I had reminded her a couple of days before because she also came along to the social voluntary group she used to run but that her daughter has since taken over, but still she forgot. Because her daughter and her don't get on, her daughter hadn't reminded her either.
As if that wasn't bad enough, she then started criticising the club, saying how awful the tea was (I make it!!) and in fact how everything was terrible except the performer. My friend had made an effort with decor etc that week for VE Day and people had dressed up even. I didn't take it that seriously but it did make me think.
Really I don't want to go back to either the cleaning or the club. I know people can change for the worse in temperament as they get older (my grandad became aggressive as he aged with dementia) but she was really quite horrid and has been difficult in the past. She even said "I don't want YOU twice in one week' when I offered to come the day before I went away so her house would still be cleaned twice in two weeks!
The club I feel I kind of got drafted into. I help set it up which involves putting out twenty or thirty chairs and moving tables, I make the tea and wash and tidy up after. It's unpaid labour really particularly given that my friend who runs it has amassed a grand off people which she's not putting back in to it. To top it off, the other lady I'm supposed to do it with is lazy and often just leaves me to it! I do challenge her but I really can't be bothered with it over and over again. She's old and I think she just volunteers to get in your free to socialise with people her age. I'm also quite a few years younger than most of them and often think volunteering at more of a main stream organisation would be better if anything.

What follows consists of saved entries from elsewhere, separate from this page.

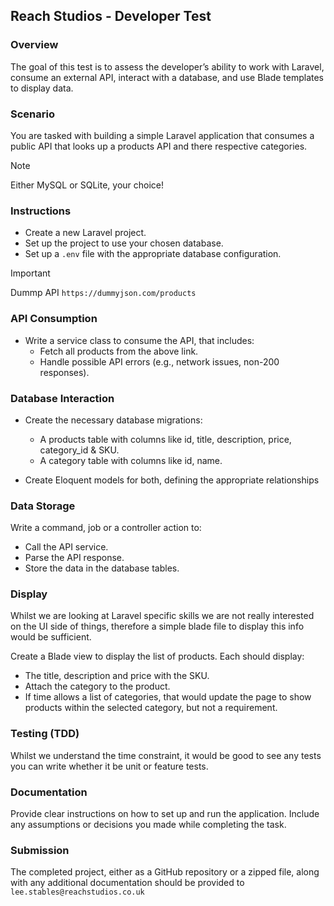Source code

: ## Reach Studios - Developer Test


### Overview

The goal of this test is to assess the developer’s ability to work with Laravel, consume an external API, interact with a database, and use Blade templates to display data.

### Scenario

You are tasked with building a simple Laravel application that consumes a public API that looks up a products API and there respective categories.

> [!NOTE]
> Either MySQL or SQLite, your choice!


### Instructions

+ Create a new Laravel project.
+ Set up the project to use your chosen database.
+ Set up a `.env` file with the appropriate database configuration.

> [!IMPORTANT]
> Dummp API `https://dummyjson.com/products`


### API Consumption

+ Write a service class to consume the API, that includes:
  + Fetch all products from the above link.
  + Handle possible API errors (e.g., network issues, non-200 responses).

### Database Interaction

+ Create the necessary database migrations:
  + A products table with columns like id, title, description, price, category_id & SKU.
  + A category table with columns like id, name.

+ Create Eloquent models for both, defining the appropriate relationships


### Data Storage

Write a command, job or a controller action to:

+ Call the API service.
+ Parse the API response.
+ Store the data in the database tables.


### Display

Whilst we are looking at Laravel specific skills we are not really interested on the UI side of things, therefore a simple blade file to display this info would be sufficient.

Create a Blade view to display the list of products. Each should display:
+ The title, description and price with the SKU.
+ Attach the category to the product.
+ If time allows a list of categories, that would update the page to show products within the selected category, but not a requirement.


### Testing (TDD)

Whilst we understand the time constraint, it would be good to see any tests you can write whether it be unit or feature tests.


### Documentation

Provide clear instructions on how to set up and run the application.
Include any assumptions or decisions you made while completing the task.


### Submission

The completed project, either as a GitHub repository or a zipped file, along with any additional documentation should be provided to `lee.stables@reachstudios.co.uk`
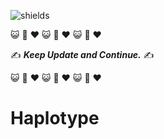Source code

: ![shields](https://img.shields.io/badge/Docs-Updating-red)

:smiley_cat: :dash: :heart: :smiley_cat: :dash: :heart: :smiley_cat: :dash: :heart:

:writing_hand: ***Keep Update and Continue.*** :writing_hand:

:smiley_cat: :dash: :heart: :smiley_cat: :dash: :heart: :smiley_cat: :dash: :heart:

# Haplotype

What would you do? I feel like I'd be letting down my friend but I also don't really want to continue either. Should I make something up or give a date I can do them til? My sister lives in Brighton and I was thinking of saying something like she's asked me to babysit Fridays and Saturdays each week which will mean I won't have time to do either job). My partner is disabled so I could say I'm not having time to do both mine and his housework and look after our dog which is actually kind of true.
I also have this lady's dog every other Friday and Saturday while she works. She gives me petrol money to get her. I don't mind really doing this if it's the difference between her being shut up for ten hours a day and having some kind of care Though sometimes I feel a bit used. This lady owns a 4 bed house, has a caravan, 2 chalets, 2 vehicles, carers allowance and paid work at least two days a week one day for waitrose so surely she has money to pay someone to walk her dog!
I have put off talking to her about any of it so far because she was going away and then it's her birthday.
You might have read something similar a while ago. In response I did stop taking her dog out on weekdays, which I was doing also, but I carried on with the rest as I didn't have the heart to stop and wanted the extra money
I'm not in a contract so I can walk away but I want to do it without upsetting anyone! Thanks.